Now what do I do with all my chips?
____________________________________________________ "I like to be organised. A place for everything. And everything all over the place."
I only recently started looking into microprocessor technology because of a new interest in robotics and was amazed to find how powerful and cheap the embedded processors are now. It was back in the day of the 6800 and Z80 that I was last paying any attention to the hardware. When I saw how small, and cheap, and simple they were now, I too had the same thought that there's little point in using digital logic gates in typical circuits anymore. You can buy a complete computer on a chip for less than 10 bucks and write software to replace hundreds of digital gates and components. And they are programmable so you can easily change the design without changing the hardware.
I had another similar experience about 10 years ago when I started to design custom hardware for doing DES hacking just for the fun of it. After working out the timing with TTL gates, I realized that the custom TTL hardware wouldn't be able to run any faster than a well optimized software implementation on a PC. The PC processors even back then were so well optimized and pipelined that they could outperform hard wired TTL gates. Yet another realization how times were changing.
And if the MCU still won't cut it, say for speed reasons, you can use an CPLD/EPLD, which is what I'm currently teaching myself. See for example the EPM3064, available from Digikey for $2.10 in singles, PLCC44. It's just a pity that they don't package some of these with fewer pins - say a 20 pin TSSOP or even DIL. Yaay, state machines and counters at 200MHz for $2.

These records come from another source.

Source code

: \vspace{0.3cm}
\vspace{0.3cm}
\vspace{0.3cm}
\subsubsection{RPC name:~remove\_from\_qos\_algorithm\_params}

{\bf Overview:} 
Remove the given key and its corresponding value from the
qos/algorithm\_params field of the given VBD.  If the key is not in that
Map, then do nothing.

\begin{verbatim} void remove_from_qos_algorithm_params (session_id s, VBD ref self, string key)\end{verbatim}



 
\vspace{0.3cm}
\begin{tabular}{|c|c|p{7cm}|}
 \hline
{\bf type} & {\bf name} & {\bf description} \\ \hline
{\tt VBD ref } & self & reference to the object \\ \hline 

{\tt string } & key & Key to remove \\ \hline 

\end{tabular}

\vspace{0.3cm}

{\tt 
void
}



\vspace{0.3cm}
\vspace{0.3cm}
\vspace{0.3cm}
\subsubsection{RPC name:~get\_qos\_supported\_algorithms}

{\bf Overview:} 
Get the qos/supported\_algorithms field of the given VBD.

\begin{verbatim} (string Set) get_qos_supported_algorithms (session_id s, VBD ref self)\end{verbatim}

Well, I'm not sure if it's okay to distribute the original PDF with the circuit in it, but it's K179 Unipolar Steppermotor driver and the site credit is kitsrus.com, so see if you can google it.

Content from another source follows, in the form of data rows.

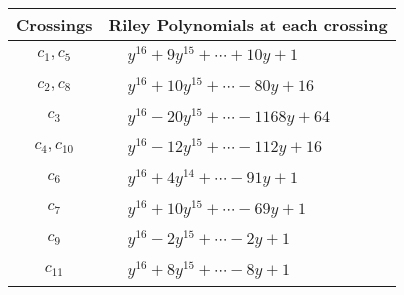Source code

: \documentclass[1p]{elsarticle_modified}
\theoremstyle{definition}
\begin{document}
\begin{tabular}{m{50pt}|m{274pt}}
Crossings & \hspace{64pt}Riley Polynomials at each crossing \\
\hline $$\begin{aligned}c_{1},c_{5}\end{aligned}$$&$\begin{aligned}
&y^{16}+9 y^{15}+\cdots+10 y+1
\end{aligned}$\\
\hline $$\begin{aligned}c_{2},c_{8}\end{aligned}$$&$\begin{aligned}
&y^{16}+10 y^{15}+\cdots-80 y+16
\end{aligned}$\\
\hline $$\begin{aligned}c_{3}\end{aligned}$$&$\begin{aligned}
&y^{16}-20 y^{15}+\cdots-1168 y+64
\end{aligned}$\\
\hline $$\begin{aligned}c_{4},c_{10}\end{aligned}$$&$\begin{aligned}
&y^{16}-12 y^{15}+\cdots-112 y+16
\end{aligned}$\\
\hline $$\begin{aligned}c_{6}\end{aligned}$$&$\begin{aligned}
&y^{16}+4 y^{14}+\cdots-91 y+1
\end{aligned}$\\
\hline $$\begin{aligned}c_{7}\end{aligned}$$&$\begin{aligned}
&y^{16}+10 y^{15}+\cdots-69 y+1
\end{aligned}$\\
\hline $$\begin{aligned}c_{9}\end{aligned}$$&$\begin{aligned}
&y^{16}-2 y^{15}+\cdots-2 y+1
\end{aligned}$\\
\hline $$\begin{aligned}c_{11}\end{aligned}$$&$\begin{aligned}
&y^{16}+8 y^{15}+\cdots-8 y+1
\end{aligned}$\\
\hline
\end{tabular}\\~\\
\end{document}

If I'm very much mistaken, the 4 power MOSFETS are fed directly from the outputs of 2 RS flip flops. The FFs are updated in turn once every clock cycle.

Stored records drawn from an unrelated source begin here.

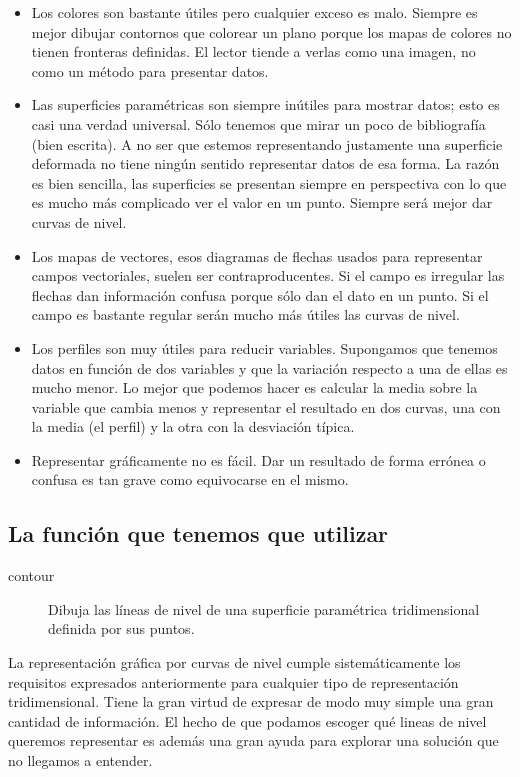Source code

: \begin{itemize}
\item Los colores son bastante útiles pero cualquier exceso es malo. Siempre
es mejor dibujar contornos que colorear un plano porque los mapas
de colores no tienen fronteras definidas. El lector tiende a verlas
como una imagen, no como un método para presentar datos.
\item Las superficies paramétricas son siempre inútiles para mostrar datos;
esto es casi una verdad universal. Sólo tenemos que mirar un poco
de bibliografía (bien escrita). A no ser que estemos representando
justamente una superficie deformada no tiene ningún sentido representar
datos de esa forma. La razón es bien sencilla, las superficies se
presentan siempre en perspectiva con lo que es mucho más complicado
ver el valor en un punto. Siempre será mejor dar curvas de nivel.
\item Los mapas de vectores, esos diagramas de flechas usados para representar
campos vectoriales, suelen ser contraproducentes. Si el campo es irregular
las flechas dan información confusa porque sólo dan el dato en un
punto. Si el campo es bastante regular serán mucho más útiles las
curvas de nivel.
\item Los perfiles son muy útiles para reducir variables. Supongamos que
tenemos datos en función de dos variables y que la variación respecto
a una de ellas es mucho menor. Lo mejor que podemos hacer es calcular
la media sobre la variable que cambia menos y representar el resultado
en dos curvas, una con la media (el perfil) y la otra con la desviación
típica.
\item Representar gráficamente no es fácil. Dar un resultado de forma errónea
o confusa es tan grave como equivocarse en el mismo.
\end{itemize}

\subsection{La función que tenemos que utilizar}

\begin{description}
\item [contour\texttt{}]Dibuja las líneas de nivel de una
superficie paramétrica tridimensional definida por sus puntos.
\end{description}
La representación gráfica por curvas de nivel cumple sistemáticamente
los requisitos expresados anteriormente para cualquier tipo de representación
tridimensional. Tiene la gran virtud de expresar de modo muy simple
una gran cantidad de información. El hecho de que podamos escoger
qué lineas de nivel queremos representar es además una gran ayuda
para explorar una solución que no llegamos a entender.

Each FF drives 2 MOSFETS, one connected to Q and the other connected to Q-bar - (how *do* you type Q-bar?) so that when one MOSFET is on, the other is off. But when the one is off, the other is on, so at all times there are 2 MOSFETS on (one for each FF) and you're draining power with the wheels locked up unless you use another FF with an output enable line (which I haven't seen), or add some extra logic to intercept the signals to the MOSFETS so you can turn them all off.
Now you could do that with a high current MOSFET attached in series with the Motor Power line, but somehow that doesn't seem right. My first inclination was to plop a set of 2 input AND gates between the FF outputs and the gate of the MOSFETS, tying one input of each AND gate together to create and ENABLE line. When this ENABLE line was low, the signal from the FF would be blocked. Again, probably the wrong thing to do (?) And since I was creating a composite circuit to drive 2 stepper motors from the same board, that meant 2 AND chips.
Then I thought of using a tri-state buffer cause I've got piles of 'em and who cares if I smoke them on the breadboard?
Then I looked at the pin count and thought "nup".
I dunno if my new design is any good but I'll test it out and see how it goes.
____________________________________________________ "I like to be organised. A place for everything. And everything all over the place."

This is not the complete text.